## [Exercise goal]
Retrieve each line that contains the word "example" from the entries below.

## [Data shown]
○ ○ ○ ○ ○ ○ ○

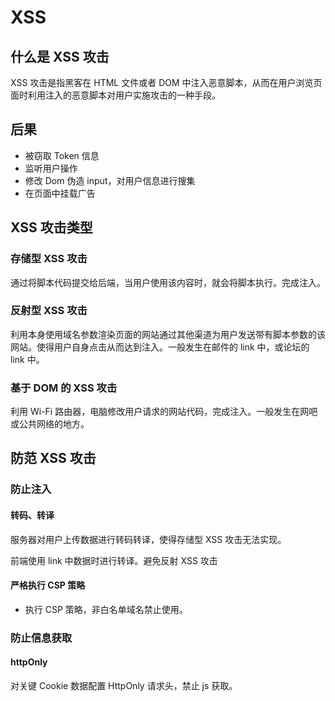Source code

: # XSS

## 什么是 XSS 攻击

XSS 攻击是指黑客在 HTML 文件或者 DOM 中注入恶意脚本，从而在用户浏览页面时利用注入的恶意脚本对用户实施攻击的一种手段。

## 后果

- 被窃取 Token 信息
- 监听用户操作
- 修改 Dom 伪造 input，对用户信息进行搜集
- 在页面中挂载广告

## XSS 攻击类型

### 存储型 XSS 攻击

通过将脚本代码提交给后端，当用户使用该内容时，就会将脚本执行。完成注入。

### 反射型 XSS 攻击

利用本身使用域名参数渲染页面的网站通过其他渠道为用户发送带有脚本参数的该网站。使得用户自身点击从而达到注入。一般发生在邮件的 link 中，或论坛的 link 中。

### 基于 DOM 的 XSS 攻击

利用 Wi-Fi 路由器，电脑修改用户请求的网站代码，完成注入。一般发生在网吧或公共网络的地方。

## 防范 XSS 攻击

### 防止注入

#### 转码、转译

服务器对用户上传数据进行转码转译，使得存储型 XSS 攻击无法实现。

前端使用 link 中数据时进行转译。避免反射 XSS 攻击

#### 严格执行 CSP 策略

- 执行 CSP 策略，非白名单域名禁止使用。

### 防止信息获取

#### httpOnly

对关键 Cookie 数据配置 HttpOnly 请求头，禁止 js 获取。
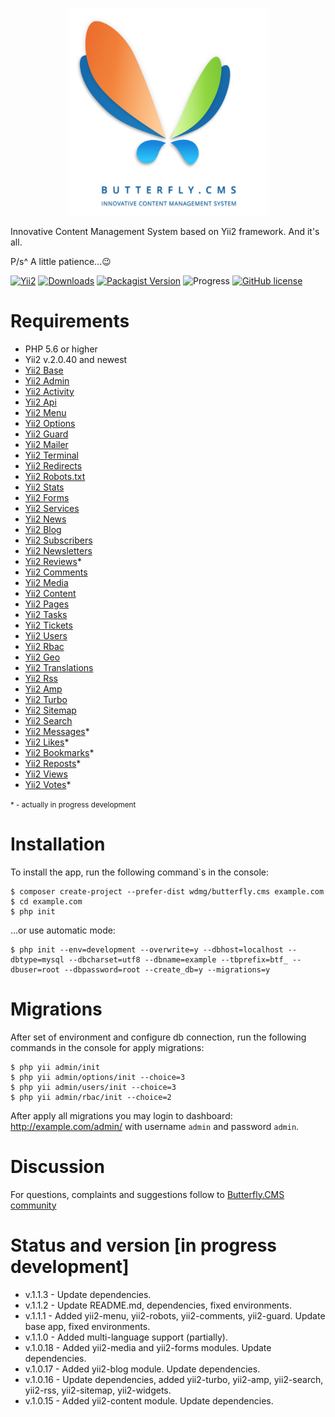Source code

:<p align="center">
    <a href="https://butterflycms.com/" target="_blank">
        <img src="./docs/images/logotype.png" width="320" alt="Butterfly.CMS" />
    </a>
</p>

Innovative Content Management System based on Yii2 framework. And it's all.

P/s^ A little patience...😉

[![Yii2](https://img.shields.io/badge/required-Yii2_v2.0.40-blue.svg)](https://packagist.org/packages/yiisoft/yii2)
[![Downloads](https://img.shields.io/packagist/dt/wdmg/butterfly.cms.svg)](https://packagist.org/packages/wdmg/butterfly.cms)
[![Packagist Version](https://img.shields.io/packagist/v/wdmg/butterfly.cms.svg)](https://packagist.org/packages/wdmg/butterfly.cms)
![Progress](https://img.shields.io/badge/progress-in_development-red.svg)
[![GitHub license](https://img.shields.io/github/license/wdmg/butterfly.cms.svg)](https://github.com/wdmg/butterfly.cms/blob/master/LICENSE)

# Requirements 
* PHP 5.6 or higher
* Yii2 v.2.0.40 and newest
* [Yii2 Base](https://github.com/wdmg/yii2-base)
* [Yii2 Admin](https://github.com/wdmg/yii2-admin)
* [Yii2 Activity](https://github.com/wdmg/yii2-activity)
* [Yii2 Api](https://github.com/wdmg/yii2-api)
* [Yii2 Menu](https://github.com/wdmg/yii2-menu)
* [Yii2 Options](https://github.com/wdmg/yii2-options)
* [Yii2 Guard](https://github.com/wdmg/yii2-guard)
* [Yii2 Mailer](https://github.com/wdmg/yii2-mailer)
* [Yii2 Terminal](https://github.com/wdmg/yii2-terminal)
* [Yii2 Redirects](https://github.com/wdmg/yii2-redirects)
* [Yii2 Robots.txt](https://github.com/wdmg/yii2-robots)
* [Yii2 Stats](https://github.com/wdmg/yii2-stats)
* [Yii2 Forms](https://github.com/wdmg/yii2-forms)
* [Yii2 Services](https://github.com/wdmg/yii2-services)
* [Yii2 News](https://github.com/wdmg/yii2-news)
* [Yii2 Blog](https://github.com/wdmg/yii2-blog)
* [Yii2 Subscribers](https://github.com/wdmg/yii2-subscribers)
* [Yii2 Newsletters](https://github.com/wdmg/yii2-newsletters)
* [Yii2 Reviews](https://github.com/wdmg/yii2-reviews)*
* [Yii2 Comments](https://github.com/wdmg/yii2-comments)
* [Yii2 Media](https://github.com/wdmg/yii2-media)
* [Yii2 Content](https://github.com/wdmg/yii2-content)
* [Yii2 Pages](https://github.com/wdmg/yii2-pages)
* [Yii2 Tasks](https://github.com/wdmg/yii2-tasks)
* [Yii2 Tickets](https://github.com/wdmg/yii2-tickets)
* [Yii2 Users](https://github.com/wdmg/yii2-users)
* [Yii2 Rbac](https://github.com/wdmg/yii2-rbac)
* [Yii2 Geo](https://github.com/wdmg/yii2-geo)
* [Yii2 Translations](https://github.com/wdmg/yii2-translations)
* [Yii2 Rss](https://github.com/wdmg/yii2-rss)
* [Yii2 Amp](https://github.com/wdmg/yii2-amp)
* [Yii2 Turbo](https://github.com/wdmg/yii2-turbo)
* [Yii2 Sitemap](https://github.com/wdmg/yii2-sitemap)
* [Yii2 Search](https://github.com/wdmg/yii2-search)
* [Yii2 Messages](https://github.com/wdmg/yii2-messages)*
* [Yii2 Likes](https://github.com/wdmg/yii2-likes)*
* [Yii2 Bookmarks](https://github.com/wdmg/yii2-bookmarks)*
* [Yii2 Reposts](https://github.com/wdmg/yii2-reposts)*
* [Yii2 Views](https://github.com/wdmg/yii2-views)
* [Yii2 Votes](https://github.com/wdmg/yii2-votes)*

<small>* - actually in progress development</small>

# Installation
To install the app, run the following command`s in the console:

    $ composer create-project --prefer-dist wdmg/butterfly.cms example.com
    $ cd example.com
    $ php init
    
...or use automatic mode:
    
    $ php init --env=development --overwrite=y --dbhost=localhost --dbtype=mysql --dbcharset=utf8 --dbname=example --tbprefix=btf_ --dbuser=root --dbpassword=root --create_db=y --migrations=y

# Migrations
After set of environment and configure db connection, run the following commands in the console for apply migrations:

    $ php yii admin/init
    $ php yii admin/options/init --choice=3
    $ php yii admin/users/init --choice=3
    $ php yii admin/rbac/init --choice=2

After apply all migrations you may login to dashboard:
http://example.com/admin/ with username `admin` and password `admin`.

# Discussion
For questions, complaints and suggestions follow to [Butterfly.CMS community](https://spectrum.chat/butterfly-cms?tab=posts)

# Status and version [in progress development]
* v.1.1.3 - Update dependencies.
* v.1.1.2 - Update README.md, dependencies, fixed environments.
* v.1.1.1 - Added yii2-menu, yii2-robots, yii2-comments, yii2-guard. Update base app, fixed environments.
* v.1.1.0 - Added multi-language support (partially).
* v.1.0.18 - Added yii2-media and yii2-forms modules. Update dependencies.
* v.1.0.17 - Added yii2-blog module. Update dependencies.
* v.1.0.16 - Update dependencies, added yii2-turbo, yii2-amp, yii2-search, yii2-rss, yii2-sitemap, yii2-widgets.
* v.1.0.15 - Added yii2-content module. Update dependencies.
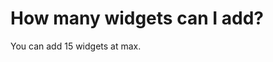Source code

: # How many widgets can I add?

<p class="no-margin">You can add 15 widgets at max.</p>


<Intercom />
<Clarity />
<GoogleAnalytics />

○ ○ ○ ○ ○ ○ ○

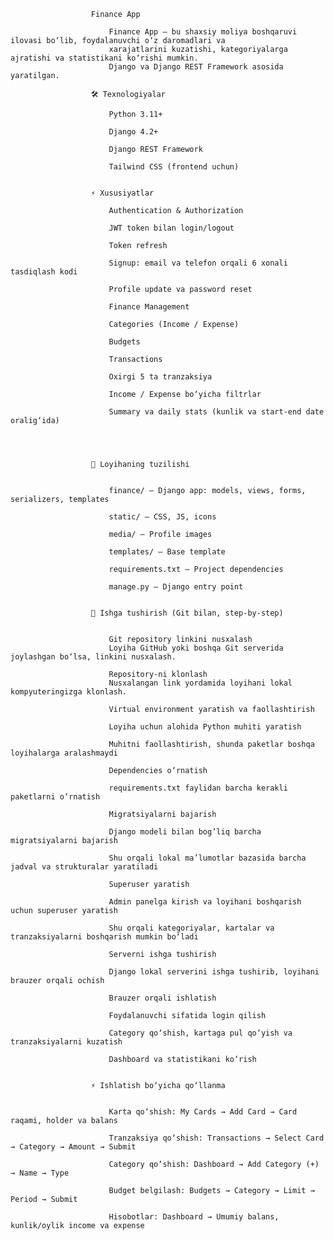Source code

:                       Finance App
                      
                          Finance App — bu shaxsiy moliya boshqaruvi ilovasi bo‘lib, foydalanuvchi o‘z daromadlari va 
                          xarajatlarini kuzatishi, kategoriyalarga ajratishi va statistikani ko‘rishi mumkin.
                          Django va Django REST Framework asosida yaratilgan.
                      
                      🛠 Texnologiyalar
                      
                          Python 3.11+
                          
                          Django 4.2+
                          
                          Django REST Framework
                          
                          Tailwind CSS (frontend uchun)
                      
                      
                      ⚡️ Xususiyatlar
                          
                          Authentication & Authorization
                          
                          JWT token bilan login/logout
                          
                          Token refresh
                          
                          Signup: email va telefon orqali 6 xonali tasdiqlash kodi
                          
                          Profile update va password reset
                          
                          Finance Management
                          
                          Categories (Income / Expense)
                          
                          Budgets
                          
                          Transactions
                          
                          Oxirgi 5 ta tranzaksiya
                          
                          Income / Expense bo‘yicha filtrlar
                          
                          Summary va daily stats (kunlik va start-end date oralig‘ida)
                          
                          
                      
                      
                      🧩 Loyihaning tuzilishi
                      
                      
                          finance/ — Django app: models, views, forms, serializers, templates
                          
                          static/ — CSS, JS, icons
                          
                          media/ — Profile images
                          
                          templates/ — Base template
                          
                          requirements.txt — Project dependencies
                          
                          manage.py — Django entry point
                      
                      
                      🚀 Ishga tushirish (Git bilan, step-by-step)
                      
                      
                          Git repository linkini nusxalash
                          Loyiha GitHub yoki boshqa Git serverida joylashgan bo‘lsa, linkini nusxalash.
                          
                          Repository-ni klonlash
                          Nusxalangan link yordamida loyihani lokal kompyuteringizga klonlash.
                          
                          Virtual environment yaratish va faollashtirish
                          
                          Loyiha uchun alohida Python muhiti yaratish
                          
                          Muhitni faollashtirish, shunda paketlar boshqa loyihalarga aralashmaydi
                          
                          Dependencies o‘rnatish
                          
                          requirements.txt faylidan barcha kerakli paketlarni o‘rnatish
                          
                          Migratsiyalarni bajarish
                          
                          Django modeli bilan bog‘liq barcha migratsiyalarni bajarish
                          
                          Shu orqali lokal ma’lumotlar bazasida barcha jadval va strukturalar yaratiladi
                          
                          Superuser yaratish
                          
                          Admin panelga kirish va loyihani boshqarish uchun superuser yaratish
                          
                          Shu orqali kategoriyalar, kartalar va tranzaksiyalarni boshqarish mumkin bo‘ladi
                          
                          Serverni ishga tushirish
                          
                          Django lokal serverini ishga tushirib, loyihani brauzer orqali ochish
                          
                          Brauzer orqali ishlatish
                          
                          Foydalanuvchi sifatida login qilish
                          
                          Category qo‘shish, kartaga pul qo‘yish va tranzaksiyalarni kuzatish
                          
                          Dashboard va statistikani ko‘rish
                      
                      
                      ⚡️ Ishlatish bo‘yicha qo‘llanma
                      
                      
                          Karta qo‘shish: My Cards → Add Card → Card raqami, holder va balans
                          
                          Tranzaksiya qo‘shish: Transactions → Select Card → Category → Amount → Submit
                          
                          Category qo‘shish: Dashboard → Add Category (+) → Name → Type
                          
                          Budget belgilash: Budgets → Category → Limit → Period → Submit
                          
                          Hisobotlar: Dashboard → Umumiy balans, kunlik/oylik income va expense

○ ○ ○ ○ ○ ○ ○

## [Output]
    $ composer create-project --prefer-dist wdmg/butterfly.cms example.com
    $ cd example.com
    $ php init --env=development --overwrite=y --dbhost=localhost --dbtype=mysql --dbcharset=utf8 --dbname=example --tbprefix=btf_ --dbuser=root --dbpassword=root --create_db=y --migrations=y
http://example.com/admin/ with username `admin` and password `admin`.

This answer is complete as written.